Menilik Bagaimana Hukum Revenge Porn yang Masih Abu-Abu
SUMATERAEKSPRES.ID - Menurut penuturan Komisi Nasional (Komnas) Perempuan di tahun 2022 lalu, kasus kekeran seksual terhadap perempuan di internet lebih banyak dibandingkan KDRT.
Bahkan rasio perbandingannya mencapai 6 kali lebih banyak dari kasus KDRT. Penyebaran kasus kekerasan asusila di internet secara sengaja dan tanpa persetujuan orang yang ada di dalam video atau foto disebut dengan revenge porn.
Umumnya, penyebaran konten tersebut diikuti dengan ancaman yang memiliki maksud ingin mempermalukan atau mengintimidasi.
Motifnya bisa berupa balas dendam, kecemburuan, bisa pula karena rasa tidak terima dengan hal yang diperoleh.
Pelakunya pun bisa siapa saja, bisa oleh laki-laki bahkan oleh sesama perempuan. Ditambah dengan perkembangan dan kemajuan teknologi, revenge porn ini bisa dilakukan oleh hacker yang mencuri data korban.
Sejatinya Indonesia sudat mempunyai Undang-undang tentang kasus tersebut.

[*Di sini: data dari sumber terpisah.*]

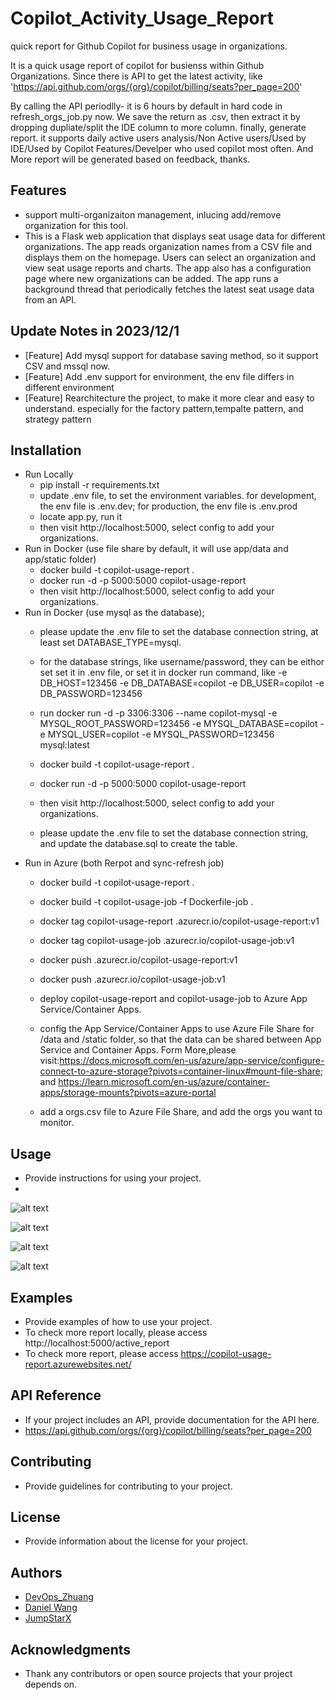 # Copilot_Activity_Usage_Report

quick report for Github Copilot for business usage in organizations.

It is a quick usage report of copilot for busienss within Github Organizations.
Since there is API to get the latest activity, like 'https://api.github.com/orgs/{org}/copilot/billing/seats?per_page=200'
    
By calling the API periodlly- it is 6 hours by default in hard code in refresh_orgs_job.py now. 
We save the return as .csv, then extract it by dropping dupliate/split the IDE column to more column. finally, generate report. it supports daily active users analysis/Non Active users/Used by IDE/Used by Copilot Features/Develper who used copilot most often.
And More report will be generated based on feedback, thanks.

## Features

- support multi-organizaiton management, inlucing add/remove organization for this tool.
- This is a Flask web application that displays seat usage data for different organizations. 
The app reads organization names from a CSV file and displays them on the homepage. 
Users can select an organization and view seat usage reports and charts. 
The app also has a configuration page where new organizations can be added. 
The app runs a background thread that periodically fetches the latest seat usage data from an API.


## Update Notes in 2023/12/1
- [Feature] Add mysql support for database saving method, so it support CSV and mssql now.
- [Feature] Add .env support for environment, the env file differs in different environment
- [Feature] Rearchitecture the project, to make it more clear and easy to understand. especially for the factory pattern,tempalte pattern, and strategy pattern

## Installation
- Run Locally
    - pip install -r requirements.txt
    - update .env file, to set the environment variables. for development, the env file is .env.dev; for production, the env file is .env.prod
    - locate app.py, run it
    - then visit http://localhost:5000, select config to add your organizations.
 - Run in Docker (use file share by default, it will use  app/data and app/static folder)
    - docker build -t copilot-usage-report .
    - docker run -d -p 5000:5000 copilot-usage-report
    - then visit http://localhost:5000, select config to add your organizations.
 - Run in Docker (use mysql as the database); 
      - please update the .env file to set the database connection string, at least set DATABASE_TYPE=mysql. 
      - for the database strings, like username/password, they can be eithor set set it in .env file, or set it in docker run command, like -e DB_HOST=123456 -e DB_DATABASE=copilot -e DB_USER=copilot -e DB_PASSWORD=123456
      - run docker run -d -p 3306:3306 --name copilot-mysql -e MYSQL_ROOT_PASSWORD=123456 -e MYSQL_DATABASE=copilot -e MYSQL_USER=copilot -e MYSQL_PASSWORD=123456 mysql:latest

    - docker build -t copilot-usage-report .
    - docker run -d -p 5000:5000 copilot-usage-report
    - then visit http://localhost:5000, select config to add your organizations.
    - please update the .env file to set the database connection string, and update the database.sql to create the table.
 - Run in Azure (both Rerpot and sync-refresh job)
    - docker build -t copilot-usage-report .
    - docker build -t copilot-usage-job -f Dockerfile-job .
    - docker tag copilot-usage-report <your-registry-name>.azurecr.io/copilot-usage-report:v1
    - docker tag copilot-usage-job <your-registry-name>.azurecr.io/copilot-usage-job:v1
    - docker push <your-registry-name>.azurecr.io/copilot-usage-report:v1
    - docker push <your-registry-name>.azurecr.io/copilot-usage-job:v1

    - deploy copilot-usage-report and copilot-usage-job to Azure App Service/Container Apps.
    - config the App Service/Container Apps to use Azure File Share for /data and /static folder, so that the data can be shared between App Service and Container Apps. Form More,please visit:https://docs.microsoft.com/en-us/azure/app-service/configure-connect-to-azure-storage?pivots=container-linux#mount-file-share; and https://learn.microsoft.com/en-us/azure/container-apps/storage-mounts?pivots=azure-portal
    - add a orgs.csv file to Azure File Share, and add the orgs you want to monitor.

## Usage

- Provide instructions for using your project.
- 
![alt text](static/active_users_byday.png "Activy report by Day")

![alt text](static/main.png "Main (Index) Page")

![alt text](static/config-orgs.png "Config (Add/Remove) Orgs")

![alt text](static/Copilot-Feature_Bar.png "Copilot-Feature_Bar")


## Examples

- Provide examples of how to use your project.
- To check more report locally, please access http://localhost:5000/active_report
- To check more report, please access https://copilot-usage-report.azurewebsites.net/



## API Reference

- If your project includes an API, provide documentation for the API here.
-  https://api.github.com/orgs/{org}/copilot/billing/seats?per_page=200

## Contributing

- Provide guidelines for contributing to your project.

## License

- Provide information about the license for your project.

## Authors

- [DevOps_Zhuang](https://github.com/DevOps-zhuang)
- [Daniel Wang](https://github.com/nikawang)
- [JumpStarX](https://github.com/JumpXStar)

## Acknowledgments

- Thank any contributors or open source projects that your project depends on.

Hukum revenge porn tertuang pada Pasal 4 Ayat (1) Undang-Undang Nomor 44 Tahun 2008.
BACA JUGA : Terdakwa Meninggal Dunia: Kasus Iriadi Adi Ibrahim Dinyatakan Selesai oleh Majelis Hakim
Tentang pornografi yang melarang menyediakan dan menyebarluaskan konten berisi pornografi.
Selain itu, pelaku revenge porn juga dapat dikenakan pasal Undang-Undang ITE. Hal tersebut karena mereka menyebarluaskan konten pornografi melalui internet, tertulis pada Pasal 27 Ayat (1) UU ITE.
Dilanjutkan dengan Pasal 45 Ayat (1) UU 19/2016 mendapat sanksi penjara maksimal 6 tahun dan atau denda maksimal Rp. 1 miliar.
Gina S. Noer mengangkat kasus tersebut ke dalam sebuah film yang berjudul Like & Share (2022). Menceritakan tentang remaja SMA Bernama Sarah (Arawinda Kirana) yang mengalami pemerkosaan oleh pacarnya sendiri, Devan (Jerome Kurnia).
Tak tanggung, Devan merekam Sarah dan menyebarluaskan video tersebut. Video menyebar bahkan sampai ke sekolah Sarah yang mengakibatkan gadis SMA itu dikeluarkan. Di film tersebut juga menampilkan upaya-upaya Sarah dan keluarganya untuk mendapatkan keadilan atas kejadian yang menimpanya.
Like & Share menampilkan realita yang sebenarnya tentang hukum-hukum yang sudah ada tersebut, namun belum bisa dijadikan pembelaan terhadap korban.
Kata lainnya, hukum tersebut belum bisa melindungi korban sepenuhnya, bahkan dapat membuat korban yang mendapat sanksi karena dirinya ada di dalam video tersebut.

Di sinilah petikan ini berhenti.